* _Exercise aim_
Every entry below must be transcribed exactly, with no line missing.

* _Provided material_
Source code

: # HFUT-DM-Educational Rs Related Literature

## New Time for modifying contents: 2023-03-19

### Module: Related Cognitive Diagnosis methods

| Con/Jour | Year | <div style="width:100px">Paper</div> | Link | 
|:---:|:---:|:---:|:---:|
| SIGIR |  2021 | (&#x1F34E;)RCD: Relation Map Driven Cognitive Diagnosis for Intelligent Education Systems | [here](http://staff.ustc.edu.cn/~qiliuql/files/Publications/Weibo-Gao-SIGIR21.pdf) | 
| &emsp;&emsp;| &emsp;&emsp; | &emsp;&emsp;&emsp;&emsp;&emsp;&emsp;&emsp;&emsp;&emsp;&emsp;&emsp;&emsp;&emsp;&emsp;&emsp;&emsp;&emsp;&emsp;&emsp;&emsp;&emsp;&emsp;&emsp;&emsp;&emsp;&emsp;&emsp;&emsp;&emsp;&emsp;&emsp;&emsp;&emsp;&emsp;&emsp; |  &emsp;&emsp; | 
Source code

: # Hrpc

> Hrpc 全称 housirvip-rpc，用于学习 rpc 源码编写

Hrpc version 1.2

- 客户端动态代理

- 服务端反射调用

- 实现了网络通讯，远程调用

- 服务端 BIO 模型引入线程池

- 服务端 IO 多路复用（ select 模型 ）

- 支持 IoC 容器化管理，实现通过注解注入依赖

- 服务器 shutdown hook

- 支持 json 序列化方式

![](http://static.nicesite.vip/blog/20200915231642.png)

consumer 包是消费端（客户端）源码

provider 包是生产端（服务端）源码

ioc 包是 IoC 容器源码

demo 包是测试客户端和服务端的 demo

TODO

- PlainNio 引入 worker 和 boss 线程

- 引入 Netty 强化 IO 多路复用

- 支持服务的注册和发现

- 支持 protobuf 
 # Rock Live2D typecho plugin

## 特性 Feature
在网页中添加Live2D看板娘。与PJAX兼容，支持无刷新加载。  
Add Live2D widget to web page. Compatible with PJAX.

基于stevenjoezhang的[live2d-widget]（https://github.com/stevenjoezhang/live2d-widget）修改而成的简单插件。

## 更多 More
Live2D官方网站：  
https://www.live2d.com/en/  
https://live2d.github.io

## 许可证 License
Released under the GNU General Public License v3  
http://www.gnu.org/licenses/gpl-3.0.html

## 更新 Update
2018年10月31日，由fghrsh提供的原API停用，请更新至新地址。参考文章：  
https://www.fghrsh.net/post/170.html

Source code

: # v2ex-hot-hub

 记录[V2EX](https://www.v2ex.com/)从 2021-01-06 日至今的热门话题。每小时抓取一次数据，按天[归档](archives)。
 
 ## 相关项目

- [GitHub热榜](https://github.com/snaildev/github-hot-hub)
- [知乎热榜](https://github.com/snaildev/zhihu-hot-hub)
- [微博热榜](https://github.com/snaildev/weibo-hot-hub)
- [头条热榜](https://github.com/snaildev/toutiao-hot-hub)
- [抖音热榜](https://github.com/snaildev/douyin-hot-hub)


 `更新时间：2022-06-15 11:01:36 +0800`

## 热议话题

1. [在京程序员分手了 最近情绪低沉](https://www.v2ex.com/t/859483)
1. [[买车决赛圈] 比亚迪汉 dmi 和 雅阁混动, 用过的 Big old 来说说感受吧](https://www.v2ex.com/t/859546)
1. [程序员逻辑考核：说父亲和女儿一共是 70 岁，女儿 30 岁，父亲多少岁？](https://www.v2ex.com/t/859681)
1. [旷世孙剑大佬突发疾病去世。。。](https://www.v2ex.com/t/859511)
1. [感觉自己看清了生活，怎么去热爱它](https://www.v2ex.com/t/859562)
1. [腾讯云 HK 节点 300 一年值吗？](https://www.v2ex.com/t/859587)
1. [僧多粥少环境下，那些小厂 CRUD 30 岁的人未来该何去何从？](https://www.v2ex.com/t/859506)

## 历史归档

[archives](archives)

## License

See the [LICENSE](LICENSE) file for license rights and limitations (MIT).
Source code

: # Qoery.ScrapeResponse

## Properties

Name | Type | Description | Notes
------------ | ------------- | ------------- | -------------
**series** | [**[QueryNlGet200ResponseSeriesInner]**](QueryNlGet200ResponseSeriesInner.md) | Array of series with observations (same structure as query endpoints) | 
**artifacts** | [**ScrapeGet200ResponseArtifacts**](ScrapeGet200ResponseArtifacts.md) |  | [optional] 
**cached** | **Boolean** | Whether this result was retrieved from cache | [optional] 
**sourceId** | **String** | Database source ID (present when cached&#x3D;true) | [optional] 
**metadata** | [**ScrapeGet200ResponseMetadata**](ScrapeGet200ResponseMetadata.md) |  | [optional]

* _Exercise solution_
Source code

: # HFUT-DM-Educational Rs Related Literature

## New Time for modifying contents: 2023-03-19

### Module: Related Cognitive Diagnosis methods

| Con/Jour | Year | <div style="width:100px">Paper</div> | Link | 
|:---:|:---:|:---:|:---:|
| SIGIR |  2021 | (&#x1F34E;)RCD: Relation Map Driven Cognitive Diagnosis for Intelligent Education Systems | [here](http://staff.ustc.edu.cn/~qiliuql/files/Publications/Weibo-Gao-SIGIR21.pdf) | 
| &emsp;&emsp;| &emsp;&emsp; | &emsp;&emsp;&emsp;&emsp;&emsp;&emsp;&emsp;&emsp;&emsp;&emsp;&emsp;&emsp;&emsp;&emsp;&emsp;&emsp;&emsp;&emsp;&emsp;&emsp;&emsp;&emsp;&emsp;&emsp;&emsp;&emsp;&emsp;&emsp;&emsp;&emsp;&emsp;&emsp;&emsp;&emsp;&emsp; |  &emsp;&emsp; | 
Source code

: # Hrpc

> Hrpc 全称 housirvip-rpc，用于学习 rpc 源码编写

Hrpc version 1.2

- 客户端动态代理

- 服务端反射调用

- 实现了网络通讯，远程调用

- 服务端 BIO 模型引入线程池

- 服务端 IO 多路复用（ select 模型 ）

- 支持 IoC 容器化管理，实现通过注解注入依赖

- 服务器 shutdown hook

- 支持 json 序列化方式

![](http://static.nicesite.vip/blog/20200915231642.png)

consumer 包是消费端（客户端）源码

provider 包是生产端（服务端）源码

ioc 包是 IoC 容器源码

demo 包是测试客户端和服务端的 demo

TODO

- PlainNio 引入 worker 和 boss 线程

- 引入 Netty 强化 IO 多路复用

- 支持服务的注册和发现

- 支持 protobuf 
 # Rock Live2D typecho plugin

## 特性 Feature
在网页中添加Live2D看板娘。与PJAX兼容，支持无刷新加载。  
Add Live2D widget to web page. Compatible with PJAX.

基于stevenjoezhang的[live2d-widget]（https://github.com/stevenjoezhang/live2d-widget）修改而成的简单插件。

## 更多 More
Live2D官方网站：  
https://www.live2d.com/en/  
https://live2d.github.io

## 许可证 License
Released under the GNU General Public License v3  
http://www.gnu.org/licenses/gpl-3.0.html

## 更新 Update
2018年10月31日，由fghrsh提供的原API停用，请更新至新地址。参考文章：  
https://www.fghrsh.net/post/170.html

Source code

: # v2ex-hot-hub

 记录[V2EX](https://www.v2ex.com/)从 2021-01-06 日至今的热门话题。每小时抓取一次数据，按天[归档](archives)。
 
 ## 相关项目

- [GitHub热榜](https://github.com/snaildev/github-hot-hub)
- [知乎热榜](https://github.com/snaildev/zhihu-hot-hub)
- [微博热榜](https://github.com/snaildev/weibo-hot-hub)
- [头条热榜](https://github.com/snaildev/toutiao-hot-hub)
- [抖音热榜](https://github.com/snaildev/douyin-hot-hub)


 `更新时间：2022-06-15 11:01:36 +0800`

## 热议话题

1. [在京程序员分手了 最近情绪低沉](https://www.v2ex.com/t/859483)
1. [[买车决赛圈] 比亚迪汉 dmi 和 雅阁混动, 用过的 Big old 来说说感受吧](https://www.v2ex.com/t/859546)
1. [程序员逻辑考核：说父亲和女儿一共是 70 岁，女儿 30 岁，父亲多少岁？](https://www.v2ex.com/t/859681)
1. [旷世孙剑大佬突发疾病去世。。。](https://www.v2ex.com/t/859511)
1. [感觉自己看清了生活，怎么去热爱它](https://www.v2ex.com/t/859562)
1. [腾讯云 HK 节点 300 一年值吗？](https://www.v2ex.com/t/859587)
1. [僧多粥少环境下，那些小厂 CRUD 30 岁的人未来该何去何从？](https://www.v2ex.com/t/859506)

## 历史归档

[archives](archives)

## License

See the [LICENSE](LICENSE) file for license rights and limitations (MIT).
Source code

: # Qoery.ScrapeResponse

## Properties

Name | Type | Description | Notes
------------ | ------------- | ------------- | -------------
**series** | [**[QueryNlGet200ResponseSeriesInner]**](QueryNlGet200ResponseSeriesInner.md) | Array of series with observations (same structure as query endpoints) | 
**artifacts** | [**ScrapeGet200ResponseArtifacts**](ScrapeGet200ResponseArtifacts.md) |  | [optional] 
**cached** | **Boolean** | Whether this result was retrieved from cache | [optional] 
**sourceId** | **String** | Database source ID (present when cached&#x3D;true) | [optional] 
**metadata** | [**ScrapeGet200ResponseMetadata**](ScrapeGet200ResponseMetadata.md) |  | [optional]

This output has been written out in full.